The "[garage]" section contains the garage door switches.  It has the format of priority:pin1,pin2 - again, priority will be discussed later on, but as the garage has four states ("open", "closing", "closed", "opening"), we needed to have two pins (the logic was discussed in the Code Design post).  An example of this :

[garage]
maingarage=1:40,41

The "[network]" contains our configuration for the W5100 card - the IP address we want to assign, gateway, mask, and the MAC address.  For example :

[network]
ipaddr=10.1.0.61
gateway=10.1.0.1
dns=10.1.0.1
mask=255.255.0.0
macaddr=41:4C:41:52:4D:01

The "[notifications]" section contains the places we send state changes for the doors - this happens via a simple network connection (I'll slap some code in here for the server-side, using C for you Linux gurus).
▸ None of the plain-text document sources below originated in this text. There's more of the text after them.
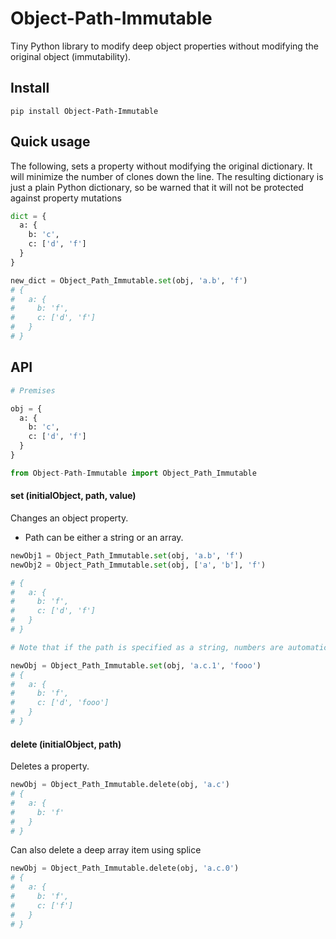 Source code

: Object-Path-Immutable
===========

Tiny Python library to modify deep object properties without modifying the original object (immutability).

## Install

    pip install Object-Path-Immutable

## Quick usage

The following, sets a property without modifying the original dictionary.
It will minimize the number of clones down the line. The resulting dictionary is just a plain Python dictionary,
so be warned that it will not be protected against property mutations

```python
dict = {
  a: {
    b: 'c',
    c: ['d', 'f']
  }
}

new_dict = Object_Path_Immutable.set(obj, 'a.b', 'f')
# {
#   a: {
#     b: 'f',
#     c: ['d', 'f']
#   }
# }
```

## API

```python
# Premises

obj = {
  a: {
    b: 'c',
    c: ['d', 'f']
  }
}

from Object-Path-Immutable import Object_Path_Immutable
```

#### set (initialObject, path, value)

Changes an object property.

- Path can be either a string or an array.

```python
newObj1 = Object_Path_Immutable.set(obj, 'a.b', 'f')
newObj2 = Object_Path_Immutable.set(obj, ['a', 'b'], 'f')

# {
#   a: {
#     b: 'f',
#     c: ['d', 'f']
#   }
# }

# Note that if the path is specified as a string, numbers are automatically interpreted as array indexes.

newObj = Object_Path_Immutable.set(obj, 'a.c.1', 'fooo')
# {
#   a: {
#     b: 'f',
#     c: ['d', 'fooo']
#   }
# }
```

#### delete (initialObject, path)

Deletes a property.

```python
newObj = Object_Path_Immutable.delete(obj, 'a.c')
# {
#   a: {
#     b: 'f'
#   }
# }
```

Can also delete a deep array item using splice

```python
newObj = Object_Path_Immutable.delete(obj, 'a.c.0')
# {
#   a: {
#     b: 'f',
#     c: ['f']
#   }
# }
``` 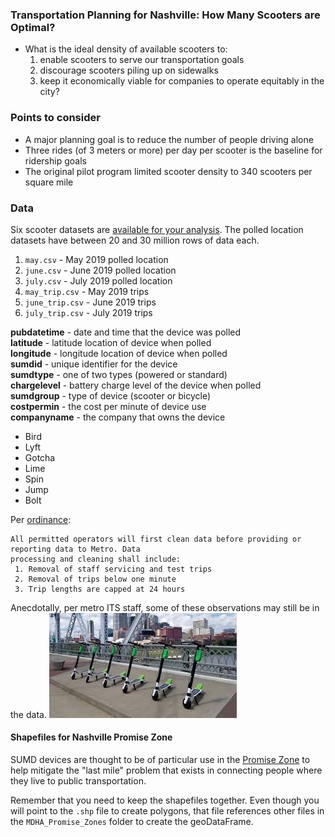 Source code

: ### Transportation Planning for Nashville: How Many Scooters are Optimal?
 * What is the ideal density of available scooters to:
    1.  enable scooters to serve our transportation goals
    2. discourage scooters piling up on sidewalks
    3. keep it economically viable for companies to operate equitably in the city?
### Points to consider
* A major planning goal is to reduce the number of people driving alone
* Three rides (of 3 meters or more) per day per scooter is the baseline for ridership goals
* The original pilot program limited scooter density to 340 scooters per square mile


### Data
Six scooter datasets are [available for your analysis](https://drive.google.com/drive/folders/10u81gy8_dWs77c-Kbk8IqjW9Vmgo8PEJ?usp=sharing). The polled location datasets have between 20 and 30 million rows of data each.
1. `may.csv` - May 2019 polled location
2. `june.csv` - June 2019 polled location 
3. `july.csv` - July 2019 polled location
4. `may_trip.csv` - May 2019 trips
5. `june_trip.csv` - June 2019 trips
6. `july_trip.csv` - July 2019 trips
  

**pubdatetime** - date and time that the device was polled  
**latitude** - latitude location of device when polled  
**longitude** - longitude location of device when polled  
**sumdid** - unique identifier for the device  
**sumdtype** - one of two types (powered or standard)  
**chargelevel** - battery charge level of the device when polled  
**sumdgroup** - type of device (scooter or bicycle)  
**costpermin** - the cost per minute of device use  
**companyname** - the company that owns the device  
- Bird  
- Lyft  
- Gotcha  
- Lime  
- Spin  
- Jump  
- Bolt

Per [ordinance](https://www.nashville.gov/Metro-Clerk/Legislative/Ordinances/Details/7d2cf076-b12c-4645-a118-b530577c5ee8/2015-2019/BL2018-1202.aspx): 
```
All permitted operators will first clean data before providing or reporting data to Metro. Data 
processing and cleaning shall include:  
 1. Removal of staff servicing and test trips
 2. Removal of trips below one minute
 3. Trip lengths are capped at 24 hours
 ```
Anecdotally, per metro ITS staff, some of these observations may still be in the data.
![scooters](images/scooters.jpeg)
#### Shapefiles for Nashville Promise Zone 
SUMD devices are thought to be of particular use in the [Promise Zone](https://www.nashville.gov/Mayors-Office/Promise-Zone/Basics.aspx) to help mitigate the "last mile" problem that exists in connecting people where they live to public transportation.

Remember that you need to keep the shapefiles together. Even though you will point to the `.shp` file to create polygons, that file references other files in the `MDHA_Promise_Zones` folder to create the geoDataFrame.
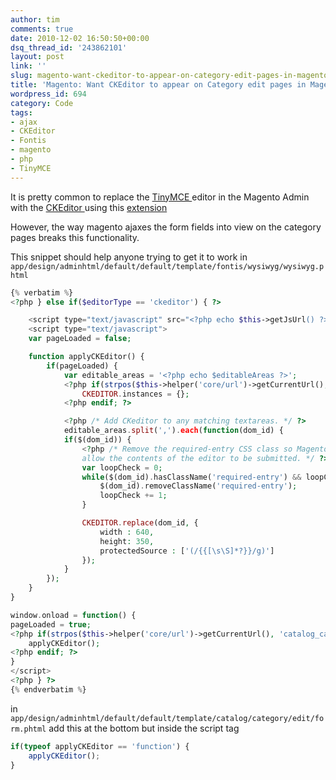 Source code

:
 ```yaml
---
author: tim
comments: true
date: 2010-12-02 16:50:50+00:00
dsq_thread_id: '243862101'
layout: post
link: ''
slug: magento-want-ckeditor-to-appear-on-category-edit-pages-in-magento
title: 'Magento: Want CKEditor to appear on Category edit pages in Magento?'
wordpress_id: 694
category: Code
tags:
- ajax
- CKEditor
- Fontis
- magento
- php
- TinyMCE
---
```


It is pretty common to replace the [TinyMCE
](http://tinymce.moxiecode.com/)editor in the Magento Admin with the [CKEditor
](http://ckeditor.com/)using this [extension](http://www.magentocommerce.com/magento-connect/Fontis/extension/586/fontis-wysiwyg-editor) 

However, the way magento ajaxes the form fields into view on the category pages breaks this functionality. 

This snippet should help anyone trying to get it to work in ```app/design/adminhtml/default/default/template/fontis/wysiwyg/wysiwyg.phtml```

```PHP
{% verbatim %}
<?php } else if($editorType == 'ckeditor') { ?>

	<script type="text/javascript" src="<?php echo $this->getJsUrl() ?>fontis/ckeditor/ckeditor.js"></script>
	<script type="text/javascript">
	var pageLoaded = false;

	function applyCKEditor() {
		if(pageLoaded) {
			var editable_areas = '<?php echo $editableAreas ?>';
			<?php if(strpos($this->helper('core/url')->getCurrentUrl(), 'catalog_category') != false): ?>
				CKEDITOR.instances = {};
			<?php endif; ?>

			<?php /* Add CKeditor to any matching textareas. */ ?>
			editable_areas.split(',').each(function(dom_id) {
			if($(dom_id)) {
				<?php /* Remove the required-entry CSS class so Magento will
				allow the contents of the editor to be submitted. */ ?>
				var loopCheck = 0;
				while($(dom_id).hasClassName('required-entry') && loopCheck < 10) {
					$(dom_id).removeClassName('required-entry');
					loopCheck += 1;
				}

				CKEDITOR.replace(dom_id, {
					width : 640,
					height: 350,
					protectedSource : ['(/{{[\s\S]*?}}/g)']
				});
			}
		});
	}
}

window.onload = function() {
pageLoaded = true;
<?php if(strpos($this->helper('core/url')->getCurrentUrl(), 'catalog_category') === false): ?>
	applyCKEditor();
<?php endif; ?>
}
</script>
<?php } ?>
{% endverbatim %}
```

in ```app/design/adminhtml/default/default/template/catalog/category/edit/form.phtml``` add this at the bottom but inside the script tag

```javascript
if(typeof applyCKEditor == 'function') {
	applyCKEditor();
}
``` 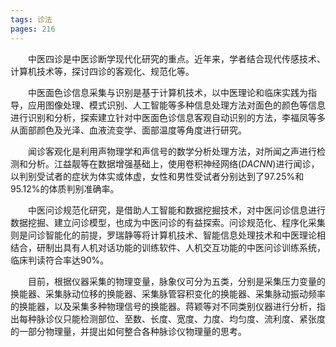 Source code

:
```yaml
---
tags: 诊法
pages: 216
---
```

&emsp;&emsp;中医四诊是中医诊断学现代化研究的重点。近年来，学者结合现代传感技术、计算机技术等，探讨四诊的客观化、规范化等。

&emsp;&emsp;中医面色诊信息采集与识别是基于计算机技术，以中医理论和临床实践为指导，应用图像处理、模式识别、人工智能等多种信息处理方法对面色的颜色等信息进行识别和分析，探索建立针对中医面色诊信息客观自动识别的方法，李福凤等多从面部颜色及光泽、血液流变学、面部温度等角度进行研究。

&emsp;&emsp;闻诊客观化是利用声物理学和声信号的数学分析处理方法，对所闻之声进行检测和分析。江益靓等在数据增强基础上，使用卷积神经网络($DACNN$)进行闻诊，以判别受试者的症状为体实或体虚，女性和男性受试者分别达到了$97.25\%$和$95.12\%$的体质判别准确率。

&emsp;&emsp;中医问诊规范化研究，是借助人工智能和数据挖掘技术，对中医问诊信息进行数据挖掘、建立问诊模型，也成为中医问诊的有益探索。问诊规范化、程序化采集则是问诊智能化的前提，罗瑞静等将计算机技术、智能信息处理技术和中医理论相结合，研制出具有人机对话功能的训练软件、人机交互功能的中医问诊训练系统，临床判读符合率达$90\%$。

&emsp;&emsp;目前，根据仪器采集的物理变量，脉象仪可分为五类，分别是采集压力变量的换能器、采集脉动位移的换能器、采集脉管容积变化的换能器、采集脉动振动频率的换能器，以及采集多种物理信号的换能器。蒋颖等对不同类别仪器进行分析，指出每种脉诊仪只能检测部位、至数、长度、宽度、力度、均匀度、流利度、紧张度的一部分物理量，并提出如何整合各种脉诊仪物理量的思考。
The format for these entries in the configuration are priority:IP_address:[EncryptionKey:[port]]

[notifications]
internal network=1:10.1.0.2:11223344556677889900AABBCCDDEEFF
offsite network=1:209.59.216.248:FFEEDDCCBBAA00998877665544332211

Now, to talk about the priority. As an event happens, it has an associated priority with it - e.g. "1" in the above examples. As an event happens associated with a priority, only those notification destinations associated with that priority will be called. It makes it easy to break out various switches to different locations (you can, for example, define the same notification location twice by giving it a different name but the same components, and have two priorities going to the same location). If you don't specify a port, the default port is 3612. If you don't specify an encryption key, you will have a non-encrypted communication. To specify a port without encryption, simply place an entry of the format "Priority:IPaddress::Port" (e.g. no encryption key). The encryption is to prevent a snooper from easily grabbing and spoofing requests to the server. It is a simple encryption, because too much work might cause us to miss other events as they happen if the Arduino is working too hard. The process is a shared key on both ends, and an XOR between them.

void enc(char *src,char *key,int msg_len,int key_len) {
  int   current_pos_key,current_pos_msg;
  current_pos_msg = 0;
  while (current_pos_msg < msg_len) {
    current_pos_key = 0;
    while ((current_pos_key < key_len)
          && (current_pos_msg < msg_len)
          && (src[current_pos_msg + current_pos_key] != '\0')) {
      src[current_pos_msg + current_pos_key] ^= key[current_pos_key];
      current_pos_key++;
    }
    current_pos_msg += key_len;
  }
};

The above is the actual encryption function out of the Arduino code, and gives good idea of how to implement the function.  Call the function again with the same key on the data, and you will have the original message.  For the server-side, the encryption function is identical - we just need the same key configured somewhere with the server.

The entire simple server code is available via http://www.silverhawk.net/files/interrupt_alarm-server-side.c. The tests indeed show that good keys have encrypted communication and that things look great! (I actually tied in the notification server to Google Voice using a fork(), but that code is not available as I'm not sure how far I can go - I was getting door open notifications via SMS!)  Whahooo!  Next up - a bug!